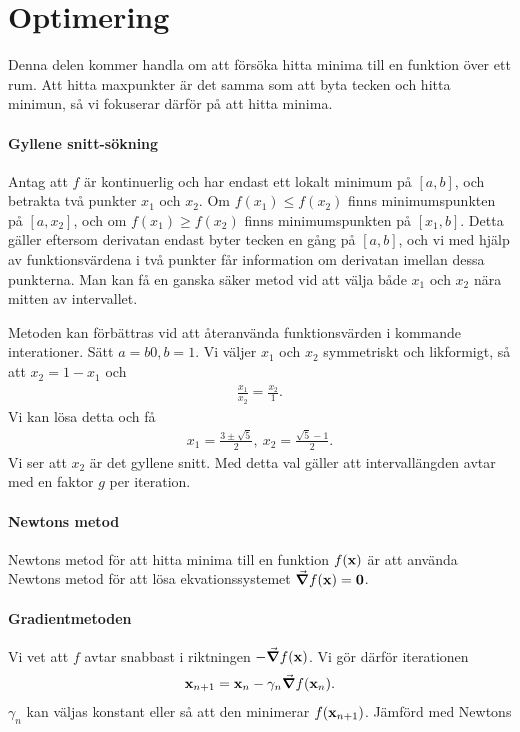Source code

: \section{Optimering}
Denna delen kommer handla om att försöka hitta minima till en funktion över ett rum. Att hitta maxpunkter är det samma som att byta tecken och hitta minimun, så vi fokuserar därför på att hitta minima.

\paragraph{Gyllene snitt-sökning}
Antag att $f$ är kontinuerlig och har endast ett lokalt minimum på $[a, b]$, och betrakta två punkter $x_{1}$ och $x_{2}$. Om $f(x_{1}) \leq f(x_{2})$ finns minimumspunkten på $[a, x_{2}]$, och om $f(x_{1}) \geq f(x_{2})$ finns minimumspunkten på $[x_{1}, b]$. Detta gäller eftersom derivatan endast byter tecken en gång på $[a, b]$, och vi med hjälp av funktionsvärdena i två punkter får information om derivatan imellan dessa punkterna. Man kan få en ganska säker metod vid att välja både $x_{1}$ och $x_{2}$ nära mitten av intervallet.

Metoden kan förbättras vid att återanvända funktionsvärden i kommande interationer. Sätt $a = b0, b = 1$. Vi väljer $x_{1}$ och $x_{2}$ symmetriskt och likformigt, så att $x_{2} = 1 - x_{1}$ och
\begin{align*}
	\frac{x_{1}}{x_{2}} = \frac{x_{2}}{1}.
\end{align*}
Vi kan lösa detta och få
\begin{align*}
	x_{1} = \frac{3 \pm \sqrt{5}}{2},\ x_{2} = \frac{\sqrt{5} - 1}{2}.
\end{align*}
Vi ser att $x_{2}$ är det gyllene snitt. Med detta val gäller att intervallängden avtar med en faktor $g$ per iteration.

\paragraph{Newtons metod}
Newtons metod för att hitta minima till en funktion $f(\vb{x})$ är att använda Newtons metod för att lösa ekvationssystemet $\grad{f}(\vb{x}) = \vb{0}$.

\paragraph{Gradientmetoden}
Vi vet att $f$ avtar snabbast i riktningen $-\grad{f}(\vb{x})$. Vi gör därför iterationen
\begin{align*}
	\vb{x}_{n + 1} = \vb{x}_{n} - \gamma_{n}\grad{f}(\vb{x}_{n}).
\end{align*}
$\gamma_{n}$ kan väljas konstant eller så att den minimerar $f(\vb{x}_{n + 1})$. Jämförd med Newtons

※

* _EXERCISE DESCRIPTION_
Write out the entries again, word for word. No images.

* _RESULT_
Source code

: \section{Optimering}
Denna delen kommer handla om att försöka hitta minima till en funktion över ett rum. Att hitta maxpunkter är det samma som att byta tecken och hitta minimun, så vi fokuserar därför på att hitta minima.

\paragraph{Gyllene snitt-sökning}
Antag att $f$ är kontinuerlig och har endast ett lokalt minimum på $[a, b]$, och betrakta två punkter $x_{1}$ och $x_{2}$. Om $f(x_{1}) \leq f(x_{2})$ finns minimumspunkten på $[a, x_{2}]$, och om $f(x_{1}) \geq f(x_{2})$ finns minimumspunkten på $[x_{1}, b]$. Detta gäller eftersom derivatan endast byter tecken en gång på $[a, b]$, och vi med hjälp av funktionsvärdena i två punkter får information om derivatan imellan dessa punkterna. Man kan få en ganska säker metod vid att välja både $x_{1}$ och $x_{2}$ nära mitten av intervallet.

Metoden kan förbättras vid att återanvända funktionsvärden i kommande interationer. Sätt $a = b0, b = 1$. Vi väljer $x_{1}$ och $x_{2}$ symmetriskt och likformigt, så att $x_{2} = 1 - x_{1}$ och
\begin{align*}
	\frac{x_{1}}{x_{2}} = \frac{x_{2}}{1}.
\end{align*}
Vi kan lösa detta och få
\begin{align*}
	x_{1} = \frac{3 \pm \sqrt{5}}{2},\ x_{2} = \frac{\sqrt{5} - 1}{2}.
\end{align*}
Vi ser att $x_{2}$ är det gyllene snitt. Med detta val gäller att intervallängden avtar med en faktor $g$ per iteration.

\paragraph{Newtons metod}
Newtons metod för att hitta minima till en funktion $f(\vb{x})$ är att använda Newtons metod för att lösa ekvationssystemet $\grad{f}(\vb{x}) = \vb{0}$.

\paragraph{Gradientmetoden}
Vi vet att $f$ avtar snabbast i riktningen $-\grad{f}(\vb{x})$. Vi gör därför iterationen
\begin{align*}
	\vb{x}_{n + 1} = \vb{x}_{n} - \gamma_{n}\grad{f}(\vb{x}_{n}).
\end{align*}
$\gamma_{n}$ kan väljas konstant eller så att den minimerar $f(\vb{x}_{n + 1})$. Jämförd med Newtons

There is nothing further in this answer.